The world's population is continuing to grow, and the more people there are in the world, the greater the demand for food. It is estimated that in the year 2020 there will be close to 9 billion mouths to feed on the planet, a figure for which the World Bank estimates that the agricultural system should generate around 50% more food than the current level. This challenge is compounded by the fact that agricultural and livestock production grows ever more slowly, and crop yields are declining, according to the FAO.
To resolve this problem and empower farmers, the enterprising Frenchman Sébastien Boyer believes that technology is his greatest ally. For this reason, in 2016 he co-founded FarmWise, a start-up that markets autonomous agricultural robots, whose benefits have turned the young man into one of the winners of Innovators Under 35 Europe 2018 from MIT Technology Review.
Among the advantages of his machines it is notable that they avoid the use of chemicals during agricultural processes. Boyer recalls: “The first problem that we wanted to resolve was the process of weeding, because weeds are the main driver for the use of chemicals in plantations", and he adds that around 75% of the chemicals used in agriculture are herbicides. Instead, FarmWise eliminates the weed before the use of these harmful substances is necessary. His robots use artificial vision algorithms to navigate autonomously through the crop fields and analyse the typology and the state of plants in real time. Thanks to this approach, they can treat each plant individually, eliminating weeds and contributing to natural growth.

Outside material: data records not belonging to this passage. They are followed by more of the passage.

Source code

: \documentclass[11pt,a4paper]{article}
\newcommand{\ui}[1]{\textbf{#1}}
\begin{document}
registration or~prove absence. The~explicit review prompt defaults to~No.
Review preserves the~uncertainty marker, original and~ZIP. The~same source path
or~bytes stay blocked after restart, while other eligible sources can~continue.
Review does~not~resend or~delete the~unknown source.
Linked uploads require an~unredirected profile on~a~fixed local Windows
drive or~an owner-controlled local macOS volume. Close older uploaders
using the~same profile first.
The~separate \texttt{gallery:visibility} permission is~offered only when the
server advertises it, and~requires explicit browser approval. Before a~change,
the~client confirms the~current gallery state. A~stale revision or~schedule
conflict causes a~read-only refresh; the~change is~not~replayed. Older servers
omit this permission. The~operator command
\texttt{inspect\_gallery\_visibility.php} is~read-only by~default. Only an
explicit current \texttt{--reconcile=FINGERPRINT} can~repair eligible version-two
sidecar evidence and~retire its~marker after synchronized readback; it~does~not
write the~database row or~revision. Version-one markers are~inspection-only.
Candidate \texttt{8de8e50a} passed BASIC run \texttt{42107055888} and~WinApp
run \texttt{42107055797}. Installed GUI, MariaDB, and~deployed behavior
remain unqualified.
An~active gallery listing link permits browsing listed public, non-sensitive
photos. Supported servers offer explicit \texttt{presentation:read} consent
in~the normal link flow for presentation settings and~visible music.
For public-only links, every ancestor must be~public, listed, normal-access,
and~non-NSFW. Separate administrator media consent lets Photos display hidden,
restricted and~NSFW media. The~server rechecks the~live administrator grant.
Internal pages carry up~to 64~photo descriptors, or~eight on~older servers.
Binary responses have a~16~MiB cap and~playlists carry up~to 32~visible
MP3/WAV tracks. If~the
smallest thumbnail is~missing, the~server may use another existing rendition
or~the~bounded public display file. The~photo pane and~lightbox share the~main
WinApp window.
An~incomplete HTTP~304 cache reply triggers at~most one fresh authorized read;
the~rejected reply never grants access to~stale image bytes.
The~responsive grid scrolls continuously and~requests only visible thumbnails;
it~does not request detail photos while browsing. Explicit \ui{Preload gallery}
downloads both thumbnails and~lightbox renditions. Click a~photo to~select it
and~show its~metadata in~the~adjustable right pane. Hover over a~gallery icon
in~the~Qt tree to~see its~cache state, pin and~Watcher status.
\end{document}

The artificial intelligence built into the machines allows evolution towards more predictive agriculture. And not only that, at FarmWise they are also training the robots so that they can work on the various phases of the plants and in different geographical areas, which manages to "make scalable, sustainable agriculture," says Boyer.

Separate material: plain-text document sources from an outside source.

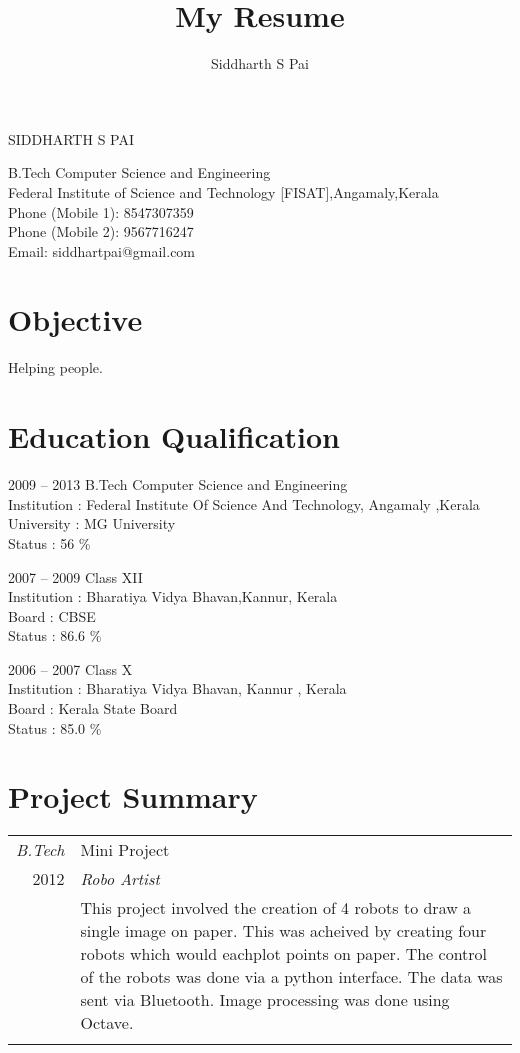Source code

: \documentclass[a4paper]{article}
\title{My Resume}
\author{Siddharth S Pai}
\begin{document}
\pagestyle{empty}
\begin{center}

\Large
\textsc{SIDDHARTH S PAI}
\end{center}
\vspace{1.2\baselineskip}
\begin{flushleft}
B.Tech Computer Science and Engineering\\Federal Institute of Science and Technology [FISAT],Angamaly,Kerala\\
Phone (Mobile 1): 8547307359\\
Phone (Mobile 2): 9567716247\\
Email: siddhartpai@gmail.com \\
\end{flushleft}

\section{Objective}
\begin{flushleft}
Helping people.
\end{flushleft}


\section{Education Qualification}
\begin{CV}
\item[2009 -- 2013] B.Tech Computer Science and Engineering \\
Institution : Federal Institute Of Science And Technology, Angamaly ,Kerala \\
University : MG University \\
Status : 56 \% 
\item[2007 -- 2009] Class XII\\
Institution : Bharatiya Vidya Bhavan,Kannur, Kerala\\
Board : CBSE\\
Status : 86.6 \%
\item[2006 -- 2007] Class X\\
Institution : Bharatiya Vidya Bhavan, Kannur , Kerala\\ 
Board : Kerala State Board\\
Status : 85.0 \%
\end{CV}


\section{Project Summary}
\begin{tabular}{r|p{15cm}}
\emph{B.Tech} & Mini Project \\
\textsc{2012} & \emph{Robo Artist} \\
& \normalsize{This project involved the creation of 4 robots to draw a single image on paper. This was acheived by creating four robots which would eachplot points on paper. The control of the robots was done via a python interface. The data was sent via Bluetooth. Image processing was done using Octave. 
}
\\
\multicolumn{2}{c}{}
\end{tabular}
\end{document}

Another advantage of the FarmWise robot farmers is that they provide cost savings and enhance human productivity in crop plantations. By automating the processes in real-time, human workers can be dedicated to monitoring crop growth more accurately.
According to their creator, in the two years that the start-up has been in operation, it has already established several collaborations with some of the largest crop farms in the United States. Looking to the future, Boyer says: “We believe that these small and flexible autonomous machines will populate crop fields in ten years time. These robots will not only automate agricultural tasks, but also drastically optimise crop-growing decisions because of having more detailed plantation data".
The director of the Western Growers Centre for Innovation and Technology (USA), Dennis Donohue, who is also a member of the jury for Innovators Under 35 Europe 2018, commends the work of FarmWise. In his opinion, it is bringing an “extremely innovative approach to do away with a global problem". In addition, he confesses to being personally involved in the project and helping the team to seek sponsorship, because he is "convinced of the urgency" required to reverse the situation in the agricultural sector at present.